A 10-point LRV gap (83 vs 73) makes White Dove the marginally brighter of the two.


Mountain Air reads slightly lighter (LRV 73 vs 69), a gap that shows most in low-lit rooms.


At LRV 73 vs 6, Mountain Air is decisively the brighter choice.


Mountain Air reflects far more light (LRV 73 vs 52), opening up a space where Purbeck Stone encloses it.


Mountain Air reflects far more light (LRV 73 vs 30), opening up a space where Evergreen Fog encloses it.


At LRV 73 vs 52, Mountain Air is decisively the brighter choice.


Mountain Air reflects far more light (LRV 73 vs 60), opening up a space where Agreeable Gray encloses it.


At LRV 73 vs 58, Mountain Air is decisively the brighter choice.


At LRV 73 vs 27, Mountain Air is decisively the brighter choice.


Mountain Air reflects far more light (LRV 73 vs 43), opening up a space where French Gray encloses it.


Mountain Air reflects far more light (LRV 73 vs 4), opening up a space where Naval encloses it.


At LRV 73 vs 55, Mountain Air is decisively the brighter choice.


At LRV 73 vs 13, Mountain Air is decisively the brighter choice.
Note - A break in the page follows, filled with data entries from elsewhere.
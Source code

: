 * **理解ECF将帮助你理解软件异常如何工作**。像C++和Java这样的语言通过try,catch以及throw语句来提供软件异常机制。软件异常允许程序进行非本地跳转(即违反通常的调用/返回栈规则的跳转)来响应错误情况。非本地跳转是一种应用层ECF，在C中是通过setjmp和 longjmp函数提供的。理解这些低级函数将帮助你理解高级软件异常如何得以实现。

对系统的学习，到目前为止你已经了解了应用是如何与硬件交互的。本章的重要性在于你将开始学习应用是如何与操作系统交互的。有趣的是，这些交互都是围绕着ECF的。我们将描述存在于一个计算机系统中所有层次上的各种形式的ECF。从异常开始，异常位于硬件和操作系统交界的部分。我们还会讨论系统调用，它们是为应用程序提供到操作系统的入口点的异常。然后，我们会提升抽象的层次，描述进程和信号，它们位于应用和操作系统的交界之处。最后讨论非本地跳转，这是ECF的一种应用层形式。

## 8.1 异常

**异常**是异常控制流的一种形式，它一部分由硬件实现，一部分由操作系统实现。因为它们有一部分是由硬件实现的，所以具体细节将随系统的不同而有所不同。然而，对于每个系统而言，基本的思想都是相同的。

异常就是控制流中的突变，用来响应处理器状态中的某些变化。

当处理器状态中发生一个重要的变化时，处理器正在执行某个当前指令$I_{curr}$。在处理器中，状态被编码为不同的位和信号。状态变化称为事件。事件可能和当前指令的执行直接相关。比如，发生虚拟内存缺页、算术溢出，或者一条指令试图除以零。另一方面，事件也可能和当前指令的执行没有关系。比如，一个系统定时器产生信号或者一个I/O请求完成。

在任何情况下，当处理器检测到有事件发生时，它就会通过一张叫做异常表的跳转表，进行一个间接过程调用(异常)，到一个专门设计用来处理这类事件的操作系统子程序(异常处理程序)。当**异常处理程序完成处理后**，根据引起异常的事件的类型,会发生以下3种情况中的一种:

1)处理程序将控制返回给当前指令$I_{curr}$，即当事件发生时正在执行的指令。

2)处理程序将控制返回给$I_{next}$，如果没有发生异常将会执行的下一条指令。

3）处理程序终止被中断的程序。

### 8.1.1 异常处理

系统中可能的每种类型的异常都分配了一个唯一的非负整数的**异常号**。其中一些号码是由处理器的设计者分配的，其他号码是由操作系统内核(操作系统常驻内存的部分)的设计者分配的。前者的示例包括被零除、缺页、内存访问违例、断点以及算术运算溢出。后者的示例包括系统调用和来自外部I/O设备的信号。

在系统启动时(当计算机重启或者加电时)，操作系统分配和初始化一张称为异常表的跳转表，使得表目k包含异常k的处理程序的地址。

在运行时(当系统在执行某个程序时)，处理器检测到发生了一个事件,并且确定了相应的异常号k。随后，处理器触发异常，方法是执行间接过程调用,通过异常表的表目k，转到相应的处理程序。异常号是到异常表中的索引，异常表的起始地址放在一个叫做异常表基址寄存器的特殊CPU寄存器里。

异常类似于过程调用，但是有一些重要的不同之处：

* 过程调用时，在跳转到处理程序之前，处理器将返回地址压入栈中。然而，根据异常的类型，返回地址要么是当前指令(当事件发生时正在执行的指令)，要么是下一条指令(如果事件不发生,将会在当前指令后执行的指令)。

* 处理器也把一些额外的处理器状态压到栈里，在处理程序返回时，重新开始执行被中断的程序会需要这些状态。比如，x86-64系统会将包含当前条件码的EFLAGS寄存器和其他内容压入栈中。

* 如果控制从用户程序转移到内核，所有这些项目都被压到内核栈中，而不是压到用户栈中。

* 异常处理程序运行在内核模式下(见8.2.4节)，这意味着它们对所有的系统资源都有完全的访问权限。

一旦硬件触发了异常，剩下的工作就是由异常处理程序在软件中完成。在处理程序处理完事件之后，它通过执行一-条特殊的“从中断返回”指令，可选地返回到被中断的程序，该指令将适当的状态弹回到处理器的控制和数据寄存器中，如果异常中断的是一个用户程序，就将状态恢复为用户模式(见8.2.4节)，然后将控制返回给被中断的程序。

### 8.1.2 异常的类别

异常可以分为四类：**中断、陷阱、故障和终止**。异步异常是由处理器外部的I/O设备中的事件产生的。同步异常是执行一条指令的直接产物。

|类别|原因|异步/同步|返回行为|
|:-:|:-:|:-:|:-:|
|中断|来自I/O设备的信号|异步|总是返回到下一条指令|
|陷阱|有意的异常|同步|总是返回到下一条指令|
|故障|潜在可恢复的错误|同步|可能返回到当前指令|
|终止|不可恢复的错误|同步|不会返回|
At LRV 73 vs 44, Mountain Air is decisively the brighter choice.



Pure White reads slightly lighter (LRV 84 vs 73), a gap that shows most in low-lit rooms.


Mountain Air reflects far more light (LRV 73 vs 21), opening up a space where Artichoke encloses it.


A 8-point LRV gap (73 vs 66) makes Mountain Air the marginally brighter of the two.


Their light reflectance is nearly identical (LRV 74 vs 73), so neither reads brighter in a room.


A 10-point LRV gap (83 vs 73) makes Snowbound the marginally brighter of the two.


A 5-point LRV gap (73 vs 68) makes Mountain Air the marginally brighter of the two.


Mountain Air reflects far more light (LRV 73 vs 41), opening up a space where Dix Blue encloses it.


Mountain Air reads slightly lighter (LRV 73 vs 68), a gap that shows most in low-lit rooms.


Mountain Air reflects far more light (LRV 73 vs 25), opening up a space where Treron encloses it.


At LRV 73 vs 12, Mountain Air is decisively the brighter choice.


At LRV 73 vs 45, Mountain Air is decisively the brighter choice.


Mountain Air reflects far more light (LRV 73 vs 31), opening up a space where Pale Green encloses it.


Mountain Air reflects far more light (LRV 73 vs 7), opening up a space where Pine Needle encloses it.


Mountain Air reflects far more light (LRV 73 vs 24), opening up a space where Cement grey encloses it.


Mountain Air reflects far more light (LRV 73 vs 57), opening up a space where Guilford Green encloses it.


With LRVs of 73 and 72, the two reflect almost the same amount of light.